» Problem to work on
Copy out every line below without alteration.

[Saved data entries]
= Beginning of Section =

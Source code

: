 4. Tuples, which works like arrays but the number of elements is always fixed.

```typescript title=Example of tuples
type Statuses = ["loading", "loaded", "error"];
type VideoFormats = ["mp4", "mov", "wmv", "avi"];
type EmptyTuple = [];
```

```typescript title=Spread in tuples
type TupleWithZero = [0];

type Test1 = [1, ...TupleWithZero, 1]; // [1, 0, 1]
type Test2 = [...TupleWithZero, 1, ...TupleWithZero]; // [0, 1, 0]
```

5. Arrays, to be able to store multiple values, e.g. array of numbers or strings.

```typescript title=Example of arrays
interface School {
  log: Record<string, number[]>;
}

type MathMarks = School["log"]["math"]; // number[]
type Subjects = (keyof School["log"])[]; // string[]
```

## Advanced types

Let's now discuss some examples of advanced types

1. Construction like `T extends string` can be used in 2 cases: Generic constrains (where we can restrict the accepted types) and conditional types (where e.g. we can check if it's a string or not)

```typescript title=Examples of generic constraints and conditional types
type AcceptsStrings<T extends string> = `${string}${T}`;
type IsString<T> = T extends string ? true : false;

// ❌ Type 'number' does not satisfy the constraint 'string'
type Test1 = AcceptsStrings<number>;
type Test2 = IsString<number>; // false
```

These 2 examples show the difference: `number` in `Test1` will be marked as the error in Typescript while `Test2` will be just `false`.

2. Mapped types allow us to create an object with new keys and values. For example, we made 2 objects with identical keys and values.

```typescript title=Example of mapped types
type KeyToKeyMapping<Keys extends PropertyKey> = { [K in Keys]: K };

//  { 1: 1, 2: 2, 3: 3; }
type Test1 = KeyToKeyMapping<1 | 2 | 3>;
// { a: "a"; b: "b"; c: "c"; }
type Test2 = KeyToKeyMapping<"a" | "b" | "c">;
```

= End of Section =

» Result for this exercise
Source code

: 4. Tuples, which works like arrays but the number of elements is always fixed.

```typescript title=Example of tuples
type Statuses = ["loading", "loaded", "error"];
type VideoFormats = ["mp4", "mov", "wmv", "avi"];
type EmptyTuple = [];
```

```typescript title=Spread in tuples
type TupleWithZero = [0];

type Test1 = [1, ...TupleWithZero, 1]; // [1, 0, 1]
type Test2 = [...TupleWithZero, 1, ...TupleWithZero]; // [0, 1, 0]
```

5. Arrays, to be able to store multiple values, e.g. array of numbers or strings.

```typescript title=Example of arrays
interface School {
  log: Record<string, number[]>;
}

type MathMarks = School["log"]["math"]; // number[]
type Subjects = (keyof School["log"])[]; // string[]
```

## Advanced types

Let's now discuss some examples of advanced types

1. Construction like `T extends string` can be used in 2 cases: Generic constrains (where we can restrict the accepted types) and conditional types (where e.g. we can check if it's a string or not)

```typescript title=Examples of generic constraints and conditional types
type AcceptsStrings<T extends string> = `${string}${T}`;
type IsString<T> = T extends string ? true : false;

// ❌ Type 'number' does not satisfy the constraint 'string'
type Test1 = AcceptsStrings<number>;
type Test2 = IsString<number>; // false
```

These 2 examples show the difference: `number` in `Test1` will be marked as the error in Typescript while `Test2` will be just `false`.

2. Mapped types allow us to create an object with new keys and values. For example, we made 2 objects with identical keys and values.

```typescript title=Example of mapped types
type KeyToKeyMapping<Keys extends PropertyKey> = { [K in Keys]: K };

//  { 1: 1, 2: 2, 3: 3; }
type Test1 = KeyToKeyMapping<1 | 2 | 3>;
// { a: "a"; b: "b"; c: "c"; }
type Test2 = KeyToKeyMapping<"a" | "b" | "c">;
```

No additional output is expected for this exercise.